Evil reports of a churlish wilderness, a pitiless climate, disease, misery, and death, had heralded the arrival of De Monts. The outlay had been great, the returns small; and when he reached Paris, he found his friends cold, his enemies active and keen. Poutrincourt, however, was still full of zeal; and, though his private affairs urgently called for his presence in France, he resolved, at no small sacrifice, to go in person to Acadia. He had, moreover, a friend who proved an invaluable ally. This was Marc Lescarbot, "avocat en Parlement," who had been roughly handled by fortune, and was in the mood for such a venture, being desirous, as he tells us, "to fly from a corrupt world," in which he had just lost a lawsuit. Unlike De Monts, Poutrincourt, and others of his associates, he was not within the pale of the noblesse, belonging to the class of "gens de robe," which stood at the head of the bourgeoisie, and which, in its higher grades, formed within itself a virtual nobility. Lescarbot was no common man,—not that his abundant gift of verse-making was likely to avail much in the woods of New France, nor yet his classic lore, dashed with a little harmless pedantry, born not of the man, but of the times; but his zeal, his good sense, the vigor of his understanding, and the breadth of his views, were as conspicuous as his quick wit and his lively fancy. One of the best, as well as earliest, records of the early settlement of North America is due to his pen; and it has been said, with a certain degree of truth, that he was no less able to build up a colony than to write its history. He professed himself a Catholic, but his Catholicity sat lightly on him; and he might have passed for one of those amphibious religionists who in the civil wars were called "Les Politiques."

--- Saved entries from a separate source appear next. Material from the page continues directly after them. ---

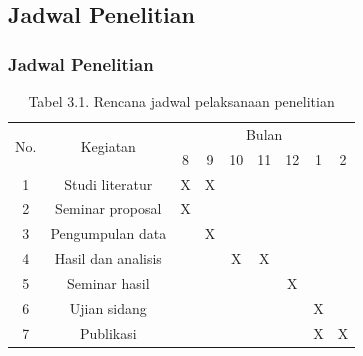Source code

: \documentclass{beamer}
\begin{document}
\subsection{Jadwal Penelitian}
\begin{frame}
	\frametitle{Jadwal Penelitian}
		\begin{table}[htp]
			\centering
			\captionsetup{labelformat=empty}
			\caption{Tabel 3.1. Rencana jadwal pelaksanaan penelitian}
			\label{table:jadwal}
			\begin{tabular}{|c|c|ccccccc|}
				\hline
				\multirow{2}{*}{No.} & \multirow{2}{*}{Kegiatan} & \multicolumn{7}{c|}{Bulan}                                                                                                                            \\ \cline{3-9} 
				&                   & \multicolumn{1}{c|}{8} & \multicolumn{1}{c|}{9} & \multicolumn{1}{c|}{10} & \multicolumn{1}{c|}{11} & \multicolumn{1}{c|}{12} & \multicolumn{1}{c|}{1} &  2 \\ \hline 1
				& Studi literatur   & \multicolumn{1}{c|}{X} & \multicolumn{1}{c|}{X} & \multicolumn{1}{c|}{} & \multicolumn{1}{c|}{} & \multicolumn{1}{c|}{} & \multicolumn{1}{c|}{} &  \\ \hline 2
				& Seminar proposal    & \multicolumn{1}{c|}{X} & \multicolumn{1}{c|}{} & \multicolumn{1}{c|}{} & \multicolumn{1}{c|}{} & \multicolumn{1}{c|}{} & \multicolumn{1}{c|}{} &  \\ \hline 3
				& Pengumpulan data    & \multicolumn{1}{c|}{} & \multicolumn{1}{c|}{X} & \multicolumn{1}{c|}{} & \multicolumn{1}{c|}{} & \multicolumn{1}{c|}{} & \multicolumn{1}{c|}{} &  \\ \hline 4
				& Hasil dan analisis  & \multicolumn{1}{c|}{} & \multicolumn{1}{c|}{} & \multicolumn{1}{c|}{X} & \multicolumn{1}{c|}{X} & \multicolumn{1}{c|}{} & \multicolumn{1}{c|}{} &  \\ \hline 5
				& Seminar hasil       & \multicolumn{1}{c|}{} & \multicolumn{1}{c|}{} & \multicolumn{1}{c|}{} & \multicolumn{1}{c|}{} & \multicolumn{1}{c|}{X} & \multicolumn{1}{c|}{} &  \\ \hline 6
				& Ujian sidang        & \multicolumn{1}{c|}{} & \multicolumn{1}{c|}{} & \multicolumn{1}{c|}{} & \multicolumn{1}{c|}{} & \multicolumn{1}{c|}{} & \multicolumn{1}{c|}{X} &  \\ \hline 7
				& Publikasi           & \multicolumn{1}{c|}{} & \multicolumn{1}{c|}{} & \multicolumn{1}{c|}{} & \multicolumn{1}{c|}{} & \multicolumn{1}{c|}{} & \multicolumn{1}{c|}{X} & X  \\ \hline 
			\end{tabular}
		\end{table}
\end{frame}
\end{document}
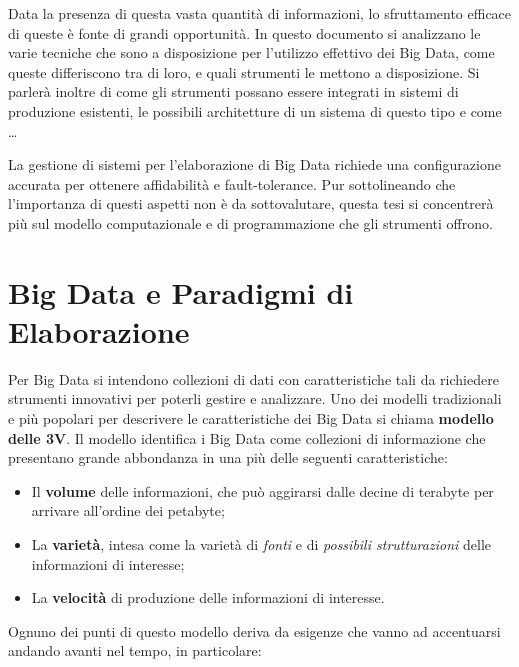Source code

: \documentclass[italian,a4paper, twoside, 12pt]{report}
\providecommand{\tightlist}{%
  \setlength{\itemsep}{0pt}\setlength{\parskip}{0pt}}
\begin{document}
Data la presenza di questa vasta quantità di informazioni, lo
sfruttamento efficace di queste è fonte di grandi opportunità. In questo
documento si analizzano le varie tecniche che sono a disposizione per
l'utilizzo effettivo dei Big Data, come queste differiscono tra di loro,
e quali strumenti le mettono a disposizione. Si parlerà inoltre di come
gli strumenti possano essere integrati in sistemi di produzione
esistenti, le possibili architetture di un sistema di questo tipo e come
\ldots{}

La gestione di sistemi per l'elaborazione di Big Data richiede una
configurazione accurata per ottenere affidabilità e fault-tolerance. Pur
sottolineando che l'importanza di questi aspetti non è da sottovalutare,
questa tesi si concentrerà più sul modello computazionale e di
programmazione che gli strumenti offrono.

\chapter{Big Data e Paradigmi di
Elaborazione}\label{big-data-e-paradigmi-di-elaborazione}

Per Big Data si intendono collezioni di dati con caratteristiche tali da
richiedere strumenti innovativi per poterli gestire e analizzare. Uno
dei modelli tradizionali e più popolari per descrivere le
caratteristiche dei Big Data si chiama \textbf{modello delle 3V}. Il
modello identifica i Big Data come collezioni di informazione che
presentano grande abbondanza in una più delle seguenti caratteristiche:

\begin{itemize}
\tightlist
\item
  Il \textbf{volume} delle informazioni, che può aggirarsi dalle decine
  di terabyte per arrivare all'ordine dei petabyte;
\item
  La \textbf{varietà}, intesa come la varietà di \emph{fonti} e di
  \emph{possibili strutturazioni} delle informazioni di interesse;
\item
  La \textbf{velocità} di produzione delle informazioni di interesse.
\end{itemize}

Ognuno dei punti di questo modello deriva da esigenze che vanno ad
accentuarsi andando avanti nel tempo, in particolare:
\end{document}
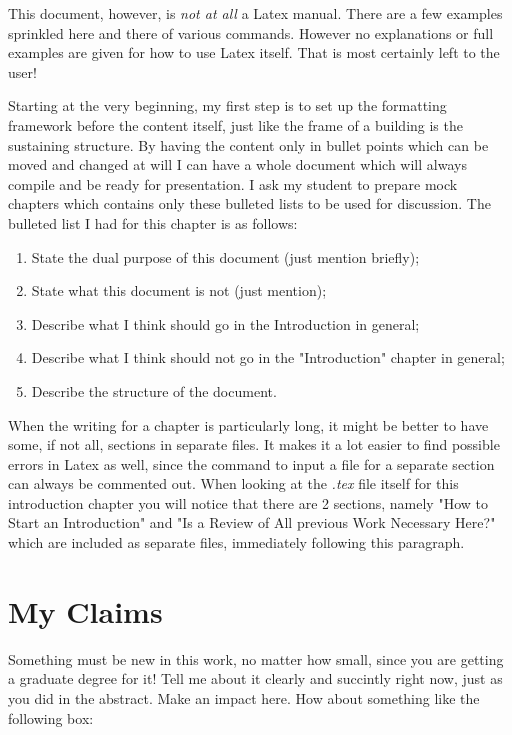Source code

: This document, however, is \textit{not at all} a Latex manual. There are a few examples sprinkled here and there of various commands. However no explanations or full examples are given for how to use Latex itself. That is most certainly left to the user!

Starting at the very beginning, my first step is to set up the formatting framework before the content itself, just like the frame of a building is the sustaining structure. By having the content only in bullet points which can be moved and changed at will I can have a whole document which will always compile and be ready for presentation. I ask my student to prepare mock chapters which contains only these bulleted lists to be used for discussion. The bulleted list I had for this chapter is as follows:
\begin{enumerate}
        \item State the dual purpose of this document (just mention briefly);
        \item State what this document is not (just mention);
        \item Describe what I think should go in the Introduction in general;
        \item Describe what I think should not go in the "Introduction" chapter in general;
        \item Describe the structure of the document.
\end{enumerate}

When the writing for a chapter is particularly long, it might be better to have some, if not all, sections in separate files. It makes it a lot easier to find possible errors in Latex as well, since the command to input a file for a separate section can always be commented out. When looking at the \textit{.tex} file itself for this introduction chapter you will notice that there are 2 sections, namely "How to Start an Introduction" and "Is a Review of All previous Work Necessary Here?" which are included as separate files, immediately following this paragraph.


\section{My Claims}
Something must be new in this work, no matter how small, since you are getting a graduate degree for it! Tell me about it clearly and succintly right now, just as you did in the abstract. Make an impact here. How about something like the following box:

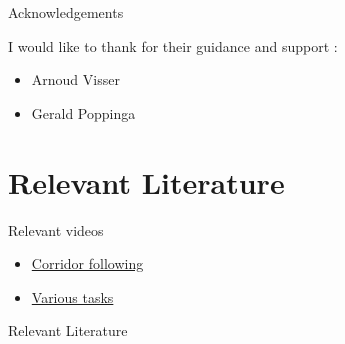 \documentclass{beamer}
\begin{document}
\begin{frame}{Acknowledgements}
\begin{block}{I would like to thank for their guidance and support
:}
\begin{itemize}
\item Arnoud Visser
\item Gerald Poppinga
\end{itemize}
\end{block}
\end{frame}

\section{Relevant Literature}
\begin{frame}{}
\begin{block}{Relevant videos}
\begin{itemize}
\item \href{http://youtu.be/7XyddRwP_KA}{Corridor following}
\item \href{http://youtu.be/MF0nHhMKl5g}{Various tasks}
\end{itemize}

\end{block}
\end{frame}


\begin{frame}[allowframebreaks]{Relevant Literature}
\footnotesize


\end{frame}
\end{document}
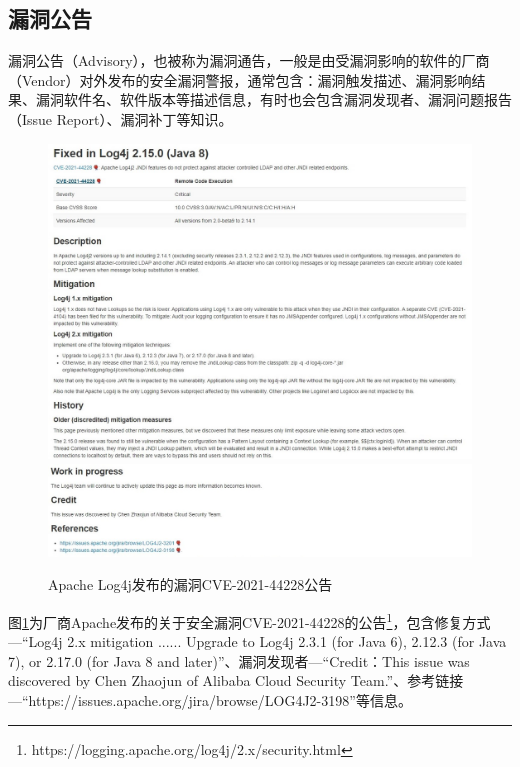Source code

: \subsection{漏洞公告} 
漏洞公告（Advisory），也被称为漏洞通告，一般是由受漏洞影响的软件的厂商（Vendor）对外发布的安全漏洞警报，通常包含：漏洞触发描述、漏洞影响结果、漏洞软件名、软件版本等描述信息，有时也会包含漏洞发现者、漏洞问题报告（Issue Report）、漏洞补丁等知识。

\begin{figure}[!t]
    \centering
    \includegraphics[width=1.0\textwidth]{fig/Vendor-2021-44228}
    \includegraphics[width=1.0\textwidth]{fig/Vendor-2021-44228-2}
    \caption{Apache Log4j发布的漏洞CVE-2021-44228公告}
    \label{fig:Vendor-2021-44228}
\end{figure}

图\ref{fig:Vendor-2021-44228}为厂商Apache发布的关于安全漏洞CVE-2021-44228的公告\footnote{https://logging.apache.org/log4j/2.x/security.html}，包含修复方式---“Log4j 2.x mitigation ...... Upgrade to Log4j 2.3.1 (for Java 6), 2.12.3 (for Java 7), or 2.17.0 (for Java 8 and later)”、漏洞发现者---“Credit：This issue was discovered by Chen Zhaojun of Alibaba Cloud Security Team.”、参考链接---“https://issues.apache.org/jira/browse/LOG4J2-3198”等信息。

De Monts and Poutrincourt bestirred themselves to find a priest, since the foes of the enterprise had been loud in lamentation that the spiritual welfare of the Indians had been slighted. But it was Holy Week. All the priests were, or professed to be, busy with exercises and confessions, and not one could be found to undertake the mission of Acadia. They were more successful in engaging mechanics and laborers for the voyage. These were paid a portion of their wages in advance, and were sent in a body to Rochelle, consigned to two merchants of that port, members of the company. De Monts and Poutrincourt went thither by post. Lescarbot soon followed, and no sooner reached Rochelle than he penned and printed his Adieu a la France, a poem which gained for him some credit.
More serious matters awaited him, however, than this dalliance with the Muse. Rochelle was the centre and citadel of Calvinism,—a town of austere and grim aspect, divided, like Cisatlantic communities of later growth, betwixt trade and religion, and, in the interest of both, exacting a deportment of discreet and well-ordered sobriety. "One must walk a strait path here," says Lescarbot, "unless he would hear from the mayor or the ministers." But the mechanics sent from Paris, flush of money, and lodged together in the quarter of St. Nicolas, made day and night hideous with riot, and their employers found not a few of them in the hands of the police. Their ship, bearing the inauspicious name of the "Jonas," lay anchored in the stream, her cargo on board, when a sudden gale blew her adrift. She struck on a pier, then grounded on the flats, bilged, careened, and settled in the mud. Her captain, who was ashore, with Poutrincourt, Lescarbot, and others, hastened aboard, and the pumps were set in motion; while all Rochelle, we are told, came to gaze from the ramparts, with faces of condolence, but at heart well pleased with the disaster. The ship and her cargo were saved, but she must be emptied, repaired, and reladen. Thus a month was lost; at length, on the thirteenth of May, 1606, the disorderly crew were all brought on board, and the "Jonas" put to sea. Poutrincourt and Lescarbot had charge of the expedition, De Monts remaining in France.